After 8 years in big companies like Mercury (R.I.P) and Symantec I have started working for Delver, a startup company, in late 2007. After 15 months of starting and running the QA team I am wiser about QAing in a startup company.

  1. Testing is Testing is Testing. Good QA is about methodology: be methodic in your risk analysis and in your tests. This principal doesn't correlate to the size of the company. In Delver we won't write a test case to a feature if it's not documented. I don't settle for oral briefing or email overview. No document, no test case. Easy, really. On the same principal, no testing without a test case, even for small features.
  2. Speed over quality. In a startup company the emphasis is on fast development with speed being first priority, quality second. This perspective dictates more investment in speeding up the testing process. We used the following methods:
  3. -Automation for testing relatively stable components
    -Testing new components outside the main build if the build is not ready
    -Issuing "non release" build for focusing on delicate features
  4. QA freedom/No safety net. Another aspect of speed oriented, developer dominated organization is the freedom for QA. Since the focus is usually on the developers the QA team in Delver enjoys more professional latitude than what I have experienced on larger organizations. The flip side is the lack of testing peers and no organizational testing history. There is no safety net for me in Delver and when I make a methodical mistake usually there will be no one to correct me. This is an exhilarating feeling, but it's also a scary one. Like all good thrills, I guess.
  5. Smaller budgets. Big, commercial testing software is expensive. Startups don't like "expensive". Startups like "cheap" or even better: "free". On one hand this seems like a major limitation (oh, who am I fooling. It is a major limitation.) but on the other hand it's also a challenge and a cool one.
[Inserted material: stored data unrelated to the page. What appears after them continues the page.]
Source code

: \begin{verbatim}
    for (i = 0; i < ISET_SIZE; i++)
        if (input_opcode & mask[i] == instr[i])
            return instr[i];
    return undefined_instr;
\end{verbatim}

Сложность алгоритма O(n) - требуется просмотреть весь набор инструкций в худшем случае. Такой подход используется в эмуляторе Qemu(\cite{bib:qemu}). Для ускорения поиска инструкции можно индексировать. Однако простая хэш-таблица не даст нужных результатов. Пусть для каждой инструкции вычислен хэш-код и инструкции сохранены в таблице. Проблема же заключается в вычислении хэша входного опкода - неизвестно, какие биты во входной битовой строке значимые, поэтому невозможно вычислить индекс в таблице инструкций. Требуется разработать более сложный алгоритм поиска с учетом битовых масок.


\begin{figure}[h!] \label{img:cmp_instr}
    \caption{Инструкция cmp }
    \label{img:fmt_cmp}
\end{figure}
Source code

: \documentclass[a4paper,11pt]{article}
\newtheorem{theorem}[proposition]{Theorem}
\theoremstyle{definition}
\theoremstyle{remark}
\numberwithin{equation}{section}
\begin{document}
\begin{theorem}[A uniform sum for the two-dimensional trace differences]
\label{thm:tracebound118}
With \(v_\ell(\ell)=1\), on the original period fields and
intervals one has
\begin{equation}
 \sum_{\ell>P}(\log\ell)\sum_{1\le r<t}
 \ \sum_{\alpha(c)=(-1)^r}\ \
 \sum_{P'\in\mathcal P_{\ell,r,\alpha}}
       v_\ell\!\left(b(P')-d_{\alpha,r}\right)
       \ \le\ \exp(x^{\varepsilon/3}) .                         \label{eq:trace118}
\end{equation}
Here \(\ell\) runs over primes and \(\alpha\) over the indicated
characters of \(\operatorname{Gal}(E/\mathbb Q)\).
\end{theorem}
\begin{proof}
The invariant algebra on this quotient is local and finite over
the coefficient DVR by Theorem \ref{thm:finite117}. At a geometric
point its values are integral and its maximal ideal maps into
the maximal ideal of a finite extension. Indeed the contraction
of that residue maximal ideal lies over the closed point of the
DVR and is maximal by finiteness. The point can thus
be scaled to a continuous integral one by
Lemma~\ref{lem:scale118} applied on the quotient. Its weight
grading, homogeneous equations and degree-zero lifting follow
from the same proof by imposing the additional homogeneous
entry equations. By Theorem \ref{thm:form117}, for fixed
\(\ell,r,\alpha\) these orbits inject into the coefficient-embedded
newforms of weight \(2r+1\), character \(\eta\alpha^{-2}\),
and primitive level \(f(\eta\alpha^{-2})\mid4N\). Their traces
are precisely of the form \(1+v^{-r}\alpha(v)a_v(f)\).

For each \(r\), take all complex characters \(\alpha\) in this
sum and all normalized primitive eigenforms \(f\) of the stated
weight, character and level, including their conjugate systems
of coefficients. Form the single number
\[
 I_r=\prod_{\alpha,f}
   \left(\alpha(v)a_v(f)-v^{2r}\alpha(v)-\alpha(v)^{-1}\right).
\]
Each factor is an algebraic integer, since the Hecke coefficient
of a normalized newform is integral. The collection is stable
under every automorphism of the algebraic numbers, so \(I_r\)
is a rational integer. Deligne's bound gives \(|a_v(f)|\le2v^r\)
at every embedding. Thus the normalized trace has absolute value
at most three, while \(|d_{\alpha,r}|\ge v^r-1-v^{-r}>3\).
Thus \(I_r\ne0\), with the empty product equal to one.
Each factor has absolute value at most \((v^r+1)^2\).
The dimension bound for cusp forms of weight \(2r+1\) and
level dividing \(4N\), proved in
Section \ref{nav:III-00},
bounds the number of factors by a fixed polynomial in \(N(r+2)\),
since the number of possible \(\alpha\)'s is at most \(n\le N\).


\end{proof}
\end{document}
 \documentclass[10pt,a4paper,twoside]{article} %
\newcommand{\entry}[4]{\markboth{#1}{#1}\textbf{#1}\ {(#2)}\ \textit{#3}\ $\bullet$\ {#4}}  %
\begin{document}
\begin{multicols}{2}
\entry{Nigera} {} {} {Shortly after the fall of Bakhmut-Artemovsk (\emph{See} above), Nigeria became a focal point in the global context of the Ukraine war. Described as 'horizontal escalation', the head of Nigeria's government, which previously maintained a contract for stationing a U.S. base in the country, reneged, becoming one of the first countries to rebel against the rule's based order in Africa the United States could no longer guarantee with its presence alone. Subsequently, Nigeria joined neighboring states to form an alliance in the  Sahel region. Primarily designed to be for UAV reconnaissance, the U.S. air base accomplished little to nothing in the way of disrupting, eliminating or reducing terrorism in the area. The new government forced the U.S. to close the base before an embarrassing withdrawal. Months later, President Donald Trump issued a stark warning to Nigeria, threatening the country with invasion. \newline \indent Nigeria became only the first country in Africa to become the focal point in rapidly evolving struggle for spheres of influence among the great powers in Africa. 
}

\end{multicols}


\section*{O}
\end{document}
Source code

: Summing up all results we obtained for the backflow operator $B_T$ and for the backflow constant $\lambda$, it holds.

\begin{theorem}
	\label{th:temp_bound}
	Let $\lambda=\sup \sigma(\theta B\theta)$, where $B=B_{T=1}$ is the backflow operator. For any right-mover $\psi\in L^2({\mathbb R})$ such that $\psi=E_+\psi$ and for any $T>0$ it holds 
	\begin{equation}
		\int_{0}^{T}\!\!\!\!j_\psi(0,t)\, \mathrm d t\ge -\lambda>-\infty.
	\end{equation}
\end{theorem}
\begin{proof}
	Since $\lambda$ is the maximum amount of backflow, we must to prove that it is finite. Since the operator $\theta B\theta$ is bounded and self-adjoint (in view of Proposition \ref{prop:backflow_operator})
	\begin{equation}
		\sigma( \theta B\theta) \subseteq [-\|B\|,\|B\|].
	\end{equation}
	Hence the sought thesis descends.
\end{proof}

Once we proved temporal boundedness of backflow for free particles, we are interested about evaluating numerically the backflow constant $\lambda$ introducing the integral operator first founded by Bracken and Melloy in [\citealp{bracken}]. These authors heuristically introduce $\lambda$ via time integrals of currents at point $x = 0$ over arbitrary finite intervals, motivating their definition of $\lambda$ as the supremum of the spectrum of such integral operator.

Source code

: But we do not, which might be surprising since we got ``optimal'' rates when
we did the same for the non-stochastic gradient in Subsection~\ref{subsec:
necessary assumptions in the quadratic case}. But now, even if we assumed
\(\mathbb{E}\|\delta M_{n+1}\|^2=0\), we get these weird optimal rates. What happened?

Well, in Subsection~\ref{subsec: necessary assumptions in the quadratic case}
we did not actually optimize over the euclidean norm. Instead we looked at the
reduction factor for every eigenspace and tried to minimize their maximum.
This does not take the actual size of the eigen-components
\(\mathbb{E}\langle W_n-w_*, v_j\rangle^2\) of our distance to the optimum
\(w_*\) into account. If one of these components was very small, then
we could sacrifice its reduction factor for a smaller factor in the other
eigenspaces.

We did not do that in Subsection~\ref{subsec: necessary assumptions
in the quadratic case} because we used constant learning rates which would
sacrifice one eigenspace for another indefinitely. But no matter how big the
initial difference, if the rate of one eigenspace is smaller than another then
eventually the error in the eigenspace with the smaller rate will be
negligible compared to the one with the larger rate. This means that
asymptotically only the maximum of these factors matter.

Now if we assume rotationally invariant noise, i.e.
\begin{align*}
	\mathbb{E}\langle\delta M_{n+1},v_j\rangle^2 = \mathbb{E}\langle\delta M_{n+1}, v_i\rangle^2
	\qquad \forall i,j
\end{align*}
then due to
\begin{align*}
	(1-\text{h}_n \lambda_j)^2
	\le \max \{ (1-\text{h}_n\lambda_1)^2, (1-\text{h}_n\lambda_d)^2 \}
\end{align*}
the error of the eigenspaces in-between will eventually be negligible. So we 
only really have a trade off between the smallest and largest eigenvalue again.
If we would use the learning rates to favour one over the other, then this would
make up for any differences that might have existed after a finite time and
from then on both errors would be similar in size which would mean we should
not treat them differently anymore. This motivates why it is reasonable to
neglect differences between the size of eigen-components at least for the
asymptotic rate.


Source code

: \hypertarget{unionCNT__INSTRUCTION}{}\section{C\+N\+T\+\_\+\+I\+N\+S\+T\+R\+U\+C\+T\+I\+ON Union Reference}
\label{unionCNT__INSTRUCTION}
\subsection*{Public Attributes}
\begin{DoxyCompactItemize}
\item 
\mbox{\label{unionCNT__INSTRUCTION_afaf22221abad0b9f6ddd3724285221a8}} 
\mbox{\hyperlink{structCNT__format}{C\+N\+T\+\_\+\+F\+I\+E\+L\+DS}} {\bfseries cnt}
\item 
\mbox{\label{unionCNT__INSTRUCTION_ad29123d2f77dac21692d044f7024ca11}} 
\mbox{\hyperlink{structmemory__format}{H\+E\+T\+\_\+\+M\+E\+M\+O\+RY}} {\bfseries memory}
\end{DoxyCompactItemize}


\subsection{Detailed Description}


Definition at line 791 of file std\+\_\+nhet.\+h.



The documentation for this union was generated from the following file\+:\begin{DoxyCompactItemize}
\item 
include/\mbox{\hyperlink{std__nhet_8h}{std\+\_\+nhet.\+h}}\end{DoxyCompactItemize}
Finding a 300$ alternative for a 80K$ load testing suite is a personal victory and shows me that I can overcome seemingly seemingly impassable hurdles (financial, for example). In the future I'll dedicate a post to cheap and free tools we use in Delver.
  6. No bureaucracy. Well, this one is obvious but it's still cool. When I need to ask something I can go to the guy and ask him. No email to another office, no phone calls to another continent. Go to the guy. Ask. End of story. If I want to hire a candidate I can give him a contract a day or two since the first interview. If I need a new license I simply go to the room of the guy who signs the checks and ask for the money. Simple. Fast.
  7. More flexibility in reporting bugs. I don't open a bug for every problem we encounter. Since the company is a small one, when I'm not sure I can simply go to the room of the developer who is responsible for the code I found the problem in and verify whether it's a bug or not. This can be done in larger organizations as well but sometimes the relevant developer is not in the same building. Or town. Or continent.

1 comment:

שושלה said...

Well-well-well,
What have we got here...
Professionally, I can't of course express any opinion, yet what I do know is that you write great.